__Description of the task__
Your answer must be an exact copy of the data, without any pictures.

Rendered images with source text
-*-*-

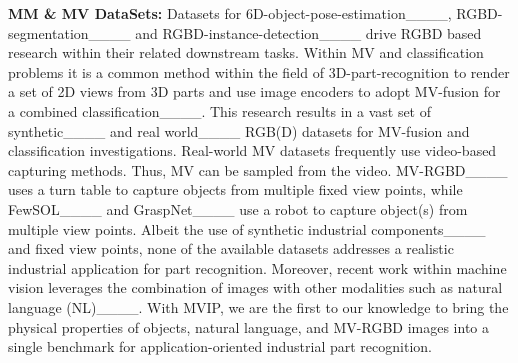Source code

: \textbf{MM \& MV DataSets:} Datasets for 6D-object-pose-estimation____, RGBD-segmentation____ and RGBD-instance-detection____ drive RGBD based research within their related downstream tasks. Within MV and classification problems it is a common method within the field of 3D-part-recognition to render a set of 2D views from 3D parts and use image encoders to adopt MV-fusion for a combined classification____. This research results in a vast set of synthetic____ and real world____ RGB(D) datasets for MV-fusion and classification investigations. Real-world MV datasets frequently use video-based capturing methods. Thus, MV can be sampled from the video. MV-RGBD____ uses a turn table to capture objects from multiple fixed view points, while FewSOL____ and GraspNet____ use a robot to capture object(s) from multiple view points. Albeit the use of synthetic industrial components____ and fixed view points, none of the available datasets addresses a realistic industrial application for part recognition. Moreover, recent work within machine vision leverages the combination of images with other modalities such as natural language (NL)____. With MVIP, we are the first to our knowledge to bring the physical properties of objects, natural language, and MV-RGBD images into a single benchmark for application-oriented industrial part recognition.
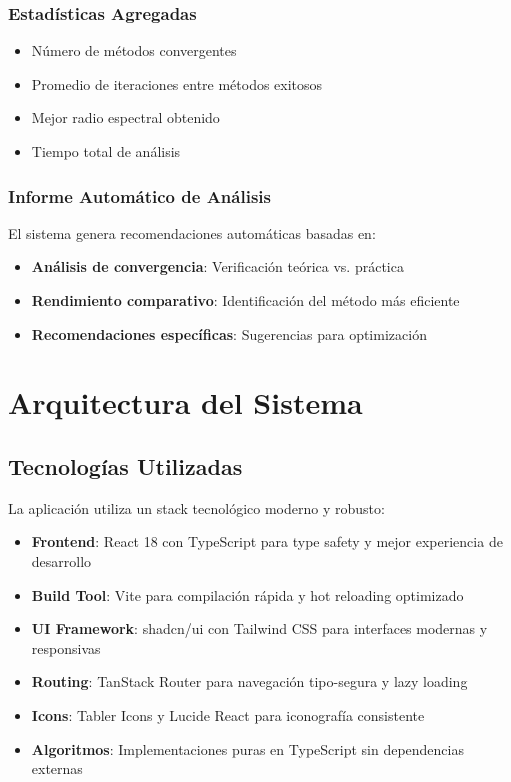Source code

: \subsubsection{Estadísticas Agregadas}
\begin{itemize}
    \item Número de métodos convergentes
    \item Promedio de iteraciones entre métodos exitosos
    \item Mejor radio espectral obtenido
    \item Tiempo total de análisis
\end{itemize}

\subsubsection{Informe Automático de Análisis}
El sistema genera recomendaciones automáticas basadas en:
\begin{itemize}
    \item \textbf{Análisis de convergencia}: Verificación teórica vs. práctica
    \item \textbf{Rendimiento comparativo}: Identificación del método más eficiente
    \item \textbf{Recomendaciones específicas}: Sugerencias para optimización
\end{itemize}

\section{Arquitectura del Sistema}

\subsection{Tecnologías Utilizadas}

La aplicación utiliza un stack tecnológico moderno y robusto:

\begin{itemize}
    \item \textbf{Frontend}: React 18 con TypeScript para type safety y mejor experiencia de desarrollo
    \item \textbf{Build Tool}: Vite para compilación rápida y hot reloading optimizado
    \item \textbf{UI Framework}: shadcn/ui con Tailwind CSS para interfaces modernas y responsivas
    \item \textbf{Routing}: TanStack Router para navegación tipo-segura y lazy loading
    \item \textbf{Icons}: Tabler Icons y Lucide React para iconografía consistente
    \item \textbf{Algoritmos}: Implementaciones puras en TypeScript sin dependencias externas
\end{itemize}

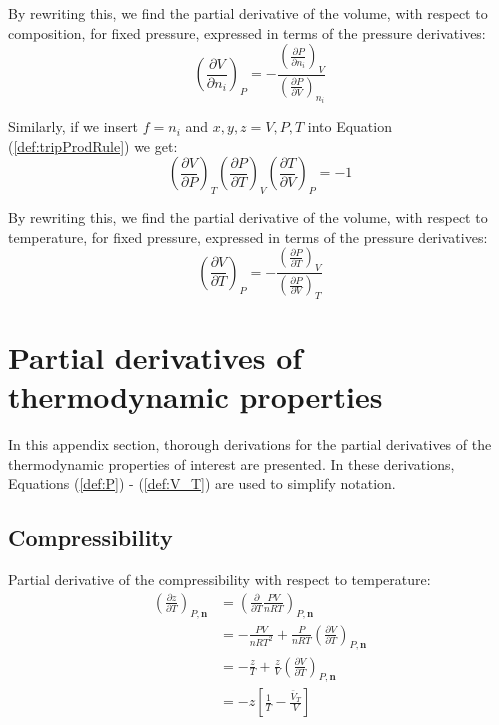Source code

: \documentclass[internal,english]{sintefmemo2012}
\numberwithin{equation}{section}
\newcommand*{\pder}[2]{\left(\frac{\partial #1}{\partial #2}\right)}
\newcommand*{\reff}[1]{(\ref{#1})}
\begin{document}
By rewriting this, we find the partial derivative of the volume, with respect to composition, for fixed pressure, expressed in terms of the pressure derivatives:
\begin{equation}
\pder{V}{n_i}_P = - \frac{\pder{P}{n_i}_V}{\pder{P}{V}_{n_i}}
\end{equation}

Similarly, if we insert $f = n_i$ and $x,y,z = V,P,T$ into Equation \reff{def:tripProdRule} we get:
\begin{equation}
\pder{V}{P}_{T} \pder{P}{T}_V \pder{T}{V}_P = -1
\end{equation}

By rewriting this, we find the partial derivative of the volume, with respect to temperature, for fixed pressure, expressed in terms of the pressure derivatives:
\begin{equation}
\pder{V}{T}_P = - \frac{\pder{P}{T}_V}{\pder{P}{V}_{T}}
\end{equation}

\section{Partial derivatives of thermodynamic properties}
\label{app:partDerivatives}
In this appendix section, thorough derivations for the partial derivatives of the thermodynamic properties of interest are presented. In these derivations, Equations \reff{def:P} - \reff{def:V_T} are used to simplify notation.
\subsection{Compressibility}
Partial derivative of the compressibility with respect to temperature:
\begin{equation}
\begin{split}
\left( \frac{\partial z}{\partial T} \right)_{P, \textbf{n}}
& = \left( \frac{\partial }{\partial T} \frac{PV}{nRT}\right)_{P, \textbf{n}} \\
& = - \frac{PV}{nRT^2} + \frac{P}{nRT} \left( \frac{\partial V}{\partial T} \right)_{P, \textbf{n}} \\
& = - \frac{z}{T} + \frac{z}{V} \left( \frac{\partial V}{\partial T} \right)_{P, \textbf{n}} \\
& = -z\left[\frac{1}{T} - \frac{\bar{V}_T}{V}\right]
\end{split}
\end{equation}
\end{document}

-*-*-

__Reply to the task__
Source code

: \textbf{MM \& MV DataSets:} Datasets for 6D-object-pose-estimation____, RGBD-segmentation____ and RGBD-instance-detection____ drive RGBD based research within their related downstream tasks. Within MV and classification problems it is a common method within the field of 3D-part-recognition to render a set of 2D views from 3D parts and use image encoders to adopt MV-fusion for a combined classification____. This research results in a vast set of synthetic____ and real world____ RGB(D) datasets for MV-fusion and classification investigations. Real-world MV datasets frequently use video-based capturing methods. Thus, MV can be sampled from the video. MV-RGBD____ uses a turn table to capture objects from multiple fixed view points, while FewSOL____ and GraspNet____ use a robot to capture object(s) from multiple view points. Albeit the use of synthetic industrial components____ and fixed view points, none of the available datasets addresses a realistic industrial application for part recognition. Moreover, recent work within machine vision leverages the combination of images with other modalities such as natural language (NL)____. With MVIP, we are the first to our knowledge to bring the physical properties of objects, natural language, and MV-RGBD images into a single benchmark for application-oriented industrial part recognition.
Source code

: \subsubsection{Estadísticas Agregadas}
\begin{itemize}
    \item Número de métodos convergentes
    \item Promedio de iteraciones entre métodos exitosos
    \item Mejor radio espectral obtenido
    \item Tiempo total de análisis
\end{itemize}

\subsubsection{Informe Automático de Análisis}
El sistema genera recomendaciones automáticas basadas en:
\begin{itemize}
    \item \textbf{Análisis de convergencia}: Verificación teórica vs. práctica
    \item \textbf{Rendimiento comparativo}: Identificación del método más eficiente
    \item \textbf{Recomendaciones específicas}: Sugerencias para optimización
\end{itemize}

\section{Arquitectura del Sistema}

\subsection{Tecnologías Utilizadas}

La aplicación utiliza un stack tecnológico moderno y robusto:

\begin{itemize}
    \item \textbf{Frontend}: React 18 con TypeScript para type safety y mejor experiencia de desarrollo
    \item \textbf{Build Tool}: Vite para compilación rápida y hot reloading optimizado
    \item \textbf{UI Framework}: shadcn/ui con Tailwind CSS para interfaces modernas y responsivas
    \item \textbf{Routing}: TanStack Router para navegación tipo-segura y lazy loading
    \item \textbf{Icons}: Tabler Icons y Lucide React para iconografía consistente
    \item \textbf{Algoritmos}: Implementaciones puras en TypeScript sin dependencias externas
\end{itemize}

Source code

: \documentclass[internal,english]{sintefmemo2012}
\numberwithin{equation}{section}
\newcommand*{\pder}[2]{\left(\frac{\partial #1}{\partial #2}\right)}
\newcommand*{\reff}[1]{(\ref{#1})}
\begin{document}
By rewriting this, we find the partial derivative of the volume, with respect to composition, for fixed pressure, expressed in terms of the pressure derivatives:
\begin{equation}
\pder{V}{n_i}_P = - \frac{\pder{P}{n_i}_V}{\pder{P}{V}_{n_i}}
\end{equation}

Similarly, if we insert $f = n_i$ and $x,y,z = V,P,T$ into Equation \reff{def:tripProdRule} we get:
\begin{equation}
\pder{V}{P}_{T} \pder{P}{T}_V \pder{T}{V}_P = -1
\end{equation}

By rewriting this, we find the partial derivative of the volume, with respect to temperature, for fixed pressure, expressed in terms of the pressure derivatives:
\begin{equation}
\pder{V}{T}_P = - \frac{\pder{P}{T}_V}{\pder{P}{V}_{T}}
\end{equation}

\section{Partial derivatives of thermodynamic properties}
\label{app:partDerivatives}
In this appendix section, thorough derivations for the partial derivatives of the thermodynamic properties of interest are presented. In these derivations, Equations \reff{def:P} - \reff{def:V_T} are used to simplify notation.
\subsection{Compressibility}
Partial derivative of the compressibility with respect to temperature:
\begin{equation}
\begin{split}
\left( \frac{\partial z}{\partial T} \right)_{P, \textbf{n}}
& = \left( \frac{\partial }{\partial T} \frac{PV}{nRT}\right)_{P, \textbf{n}} \\
& = - \frac{PV}{nRT^2} + \frac{P}{nRT} \left( \frac{\partial V}{\partial T} \right)_{P, \textbf{n}} \\
& = - \frac{z}{T} + \frac{z}{V} \left( \frac{\partial V}{\partial T} \right)_{P, \textbf{n}} \\
& = -z\left[\frac{1}{T} - \frac{\bar{V}_T}{V}\right]
\end{split}
\end{equation}
\end{document}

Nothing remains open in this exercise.